The Unsustainable Future Of Fish Farming — On Vivid Display In Turkish Waters

Currently, 60% of Turkey's fish currently comes from cultivation, also known as fish farming, compared to just 10% two decades ago. The short-sightedness of this shift risks eliminating fishing output from both the farms and the open seas along Turkey's 5,200 miles of coastline.

Photograph of two fishermen throwing a net into the Tigris river in Turkey.

Traditional fishermen on the Tigris river, Turkey.

Dûrzan Cîrano/Wikimeidia
İrfan Donat

ISTANBUL — Turkey's annual fish production includes 515,000 tons from cultivation and 335,000 tons came from fishing in open waters. In other words, 60% of Turkey's fish currently comes from cultivation, also known as fish farming.

It's a radical shift from just 20 years ago when some 600,000 tons, or 90% of the total output, came from fishing. Now, researchers are warning the current system dominated by fish farming is ultimately unsustainable in the country with 8,333 kilometers (5,177 miles) long.

Professor Mustafa Sarı from the Maritime Studies Faculty of Bandırma 17 Eylül University believes urgent action is needed: “Why were we getting 600,000 tons of fish from the seas in the 2000’s and only 300,000 now?

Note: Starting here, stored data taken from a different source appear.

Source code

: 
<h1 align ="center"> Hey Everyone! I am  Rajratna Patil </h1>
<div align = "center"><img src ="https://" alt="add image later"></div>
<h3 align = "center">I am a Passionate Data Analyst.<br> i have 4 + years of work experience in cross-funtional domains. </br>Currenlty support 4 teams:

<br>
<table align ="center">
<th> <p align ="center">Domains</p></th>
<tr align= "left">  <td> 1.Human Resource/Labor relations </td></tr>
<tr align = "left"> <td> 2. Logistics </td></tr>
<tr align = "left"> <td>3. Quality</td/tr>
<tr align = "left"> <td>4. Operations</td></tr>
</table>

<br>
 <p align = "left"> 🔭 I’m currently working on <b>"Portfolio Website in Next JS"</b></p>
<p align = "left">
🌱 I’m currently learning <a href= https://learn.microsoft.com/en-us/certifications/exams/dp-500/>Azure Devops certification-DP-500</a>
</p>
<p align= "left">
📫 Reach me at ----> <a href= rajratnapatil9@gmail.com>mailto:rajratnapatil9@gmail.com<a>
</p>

Where did the other 300,000 tons of fish go?”

Professor Sarı is challenging the argument from certain sectors of the industry that cultivation is the more sustainable approach. “Now we are feeding the fish that we cultivate at the farms with the fish that we catch from nature," he explained. "The fish types that we cultivate at the farms are sea bass, sea bram, trout and salmon, which are fed with artificial feed produced at fish-feed factories. All of these fish-feeds must have a significant amount of fish flour and fish oil in them.”

That fish flour and fish oil inevitably must come from the sea. "We have to get them from natural sources. We need to catch 5.7 kilogram of fish from the seas in order to cultivate a sea bream of 1 kg," Sarı said. "Therefore, we are feeding the fish to the fish. We cannot cultivate fish at the farms if the fish in nature becomes extinct. The natural fish need to be protected. The consequences would be severe if the current policy is continued.”